§ **YOUR INSTRUCTIONS**: Below are records to return verbatim; the pictures are to be dropped.

§ **MATERIAL PROVIDED**:
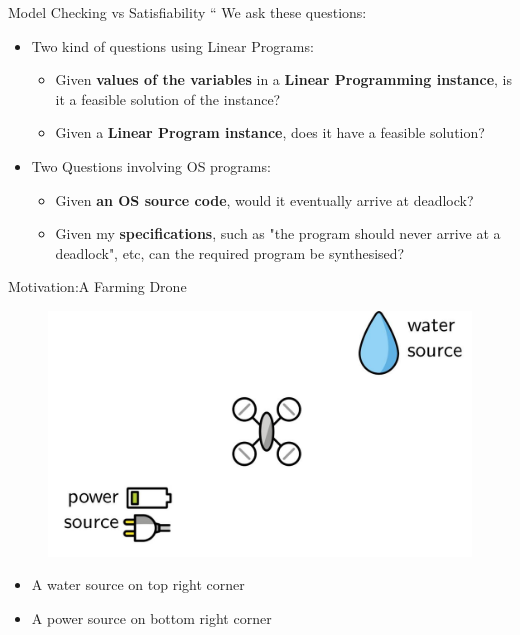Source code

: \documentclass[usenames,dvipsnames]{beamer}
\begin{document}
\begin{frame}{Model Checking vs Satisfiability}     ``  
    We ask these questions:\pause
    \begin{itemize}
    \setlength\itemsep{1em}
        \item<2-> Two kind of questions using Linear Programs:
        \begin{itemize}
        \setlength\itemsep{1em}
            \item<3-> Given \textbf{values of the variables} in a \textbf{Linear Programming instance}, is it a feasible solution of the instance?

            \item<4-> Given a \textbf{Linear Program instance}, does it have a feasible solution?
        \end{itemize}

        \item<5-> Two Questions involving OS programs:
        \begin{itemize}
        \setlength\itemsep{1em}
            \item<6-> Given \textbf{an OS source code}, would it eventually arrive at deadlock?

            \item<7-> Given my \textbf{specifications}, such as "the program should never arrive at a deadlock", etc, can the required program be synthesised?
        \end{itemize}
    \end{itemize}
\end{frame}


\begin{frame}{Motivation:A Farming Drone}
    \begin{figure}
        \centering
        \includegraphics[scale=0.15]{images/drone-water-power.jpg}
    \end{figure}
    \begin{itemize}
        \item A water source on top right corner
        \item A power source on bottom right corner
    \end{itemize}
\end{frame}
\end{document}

§ **TASK SOLUTION**:
Source code

: \documentclass[usenames,dvipsnames]{beamer}
\begin{document}
\begin{frame}{Model Checking vs Satisfiability}     ``  
    We ask these questions:\pause
    \begin{itemize}
    \setlength\itemsep{1em}
        \item<2-> Two kind of questions using Linear Programs:
        \begin{itemize}
        \setlength\itemsep{1em}
            \item<3-> Given \textbf{values of the variables} in a \textbf{Linear Programming instance}, is it a feasible solution of the instance?

            \item<4-> Given a \textbf{Linear Program instance}, does it have a feasible solution?
        \end{itemize}

        \item<5-> Two Questions involving OS programs:
        \begin{itemize}
        \setlength\itemsep{1em}
            \item<6-> Given \textbf{an OS source code}, would it eventually arrive at deadlock?

            \item<7-> Given my \textbf{specifications}, such as "the program should never arrive at a deadlock", etc, can the required program be synthesised?
        \end{itemize}
    \end{itemize}
\end{frame}


\begin{frame}{Motivation:A Farming Drone}
    \begin{figure}
        \centering
        \includegraphics[scale=0.15]{images/drone-water-power.jpg}
    \end{figure}
    \begin{itemize}
        \item A water source on top right corner
        \item A power source on bottom right corner
    \end{itemize}
\end{frame}
\end{document}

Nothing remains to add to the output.